* **Exercise instructions**: Your answer must be every line of the data that contains "gadgets".

■ ■ ■ ■ ■ ■ ■

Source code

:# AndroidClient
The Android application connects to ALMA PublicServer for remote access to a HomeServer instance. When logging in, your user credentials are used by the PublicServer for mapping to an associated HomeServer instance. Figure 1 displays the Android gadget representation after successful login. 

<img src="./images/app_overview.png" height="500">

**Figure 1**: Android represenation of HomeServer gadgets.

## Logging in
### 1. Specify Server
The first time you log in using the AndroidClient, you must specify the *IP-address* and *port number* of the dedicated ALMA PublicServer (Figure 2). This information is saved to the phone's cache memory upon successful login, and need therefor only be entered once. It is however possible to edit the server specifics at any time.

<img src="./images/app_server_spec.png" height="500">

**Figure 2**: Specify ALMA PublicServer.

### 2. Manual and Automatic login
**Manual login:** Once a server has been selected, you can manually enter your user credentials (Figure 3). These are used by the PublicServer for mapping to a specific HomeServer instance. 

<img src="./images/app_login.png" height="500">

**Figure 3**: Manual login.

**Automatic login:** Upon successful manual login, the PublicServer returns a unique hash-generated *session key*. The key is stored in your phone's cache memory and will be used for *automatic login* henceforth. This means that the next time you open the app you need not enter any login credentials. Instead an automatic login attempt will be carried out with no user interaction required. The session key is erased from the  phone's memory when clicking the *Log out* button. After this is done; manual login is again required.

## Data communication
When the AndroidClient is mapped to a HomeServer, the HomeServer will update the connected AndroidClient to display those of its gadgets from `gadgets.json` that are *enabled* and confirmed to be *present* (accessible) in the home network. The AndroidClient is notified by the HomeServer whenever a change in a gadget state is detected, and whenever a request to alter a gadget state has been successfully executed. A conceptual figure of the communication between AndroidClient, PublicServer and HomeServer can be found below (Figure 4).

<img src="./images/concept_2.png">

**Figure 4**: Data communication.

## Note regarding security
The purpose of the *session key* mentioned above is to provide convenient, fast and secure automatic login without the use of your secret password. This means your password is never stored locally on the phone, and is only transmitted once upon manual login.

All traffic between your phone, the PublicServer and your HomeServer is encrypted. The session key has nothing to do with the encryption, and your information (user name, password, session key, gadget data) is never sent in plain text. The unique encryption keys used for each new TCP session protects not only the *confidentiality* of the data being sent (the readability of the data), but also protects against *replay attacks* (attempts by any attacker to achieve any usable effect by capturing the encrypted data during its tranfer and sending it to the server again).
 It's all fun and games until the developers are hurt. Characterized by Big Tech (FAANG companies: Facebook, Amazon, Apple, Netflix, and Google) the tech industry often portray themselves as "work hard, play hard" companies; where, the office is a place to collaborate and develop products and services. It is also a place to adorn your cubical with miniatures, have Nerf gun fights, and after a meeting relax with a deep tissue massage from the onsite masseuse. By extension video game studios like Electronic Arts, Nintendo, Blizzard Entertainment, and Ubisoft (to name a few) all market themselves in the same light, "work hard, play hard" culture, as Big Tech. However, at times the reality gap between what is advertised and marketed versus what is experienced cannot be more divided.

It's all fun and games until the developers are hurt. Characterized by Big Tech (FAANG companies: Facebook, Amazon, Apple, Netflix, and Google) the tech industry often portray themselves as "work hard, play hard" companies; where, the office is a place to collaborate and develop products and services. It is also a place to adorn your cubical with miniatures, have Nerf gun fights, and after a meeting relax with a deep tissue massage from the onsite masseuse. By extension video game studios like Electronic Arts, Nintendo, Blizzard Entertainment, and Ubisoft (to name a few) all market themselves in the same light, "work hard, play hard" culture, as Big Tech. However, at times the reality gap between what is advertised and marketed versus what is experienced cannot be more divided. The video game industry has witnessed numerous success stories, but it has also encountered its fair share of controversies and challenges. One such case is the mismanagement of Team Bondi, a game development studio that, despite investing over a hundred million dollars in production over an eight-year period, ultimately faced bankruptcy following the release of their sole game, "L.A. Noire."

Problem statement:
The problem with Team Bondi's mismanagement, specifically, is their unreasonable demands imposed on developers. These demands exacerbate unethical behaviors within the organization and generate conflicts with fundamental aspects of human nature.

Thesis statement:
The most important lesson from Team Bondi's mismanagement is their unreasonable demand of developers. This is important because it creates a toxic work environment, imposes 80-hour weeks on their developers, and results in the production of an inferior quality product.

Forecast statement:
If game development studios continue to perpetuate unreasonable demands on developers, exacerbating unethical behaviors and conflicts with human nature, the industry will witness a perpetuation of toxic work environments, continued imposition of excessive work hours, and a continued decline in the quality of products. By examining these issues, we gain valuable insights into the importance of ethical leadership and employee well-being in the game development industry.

■ ■ ■ ■ ■ ■ ■

* **Answer below**:
**Figure 1**: Android represenation of HomeServer gadgets.
When the AndroidClient is mapped to a HomeServer, the HomeServer will update the connected AndroidClient to display those of its gadgets from `gadgets.json` that are *enabled* and confirmed to be *present* (accessible) in the home network. The AndroidClient is notified by the HomeServer whenever a change in a gadget state is detected, and whenever a request to alter a gadget state has been successfully executed. A conceptual figure of the communication between AndroidClient, PublicServer and HomeServer can be found below (Figure 4).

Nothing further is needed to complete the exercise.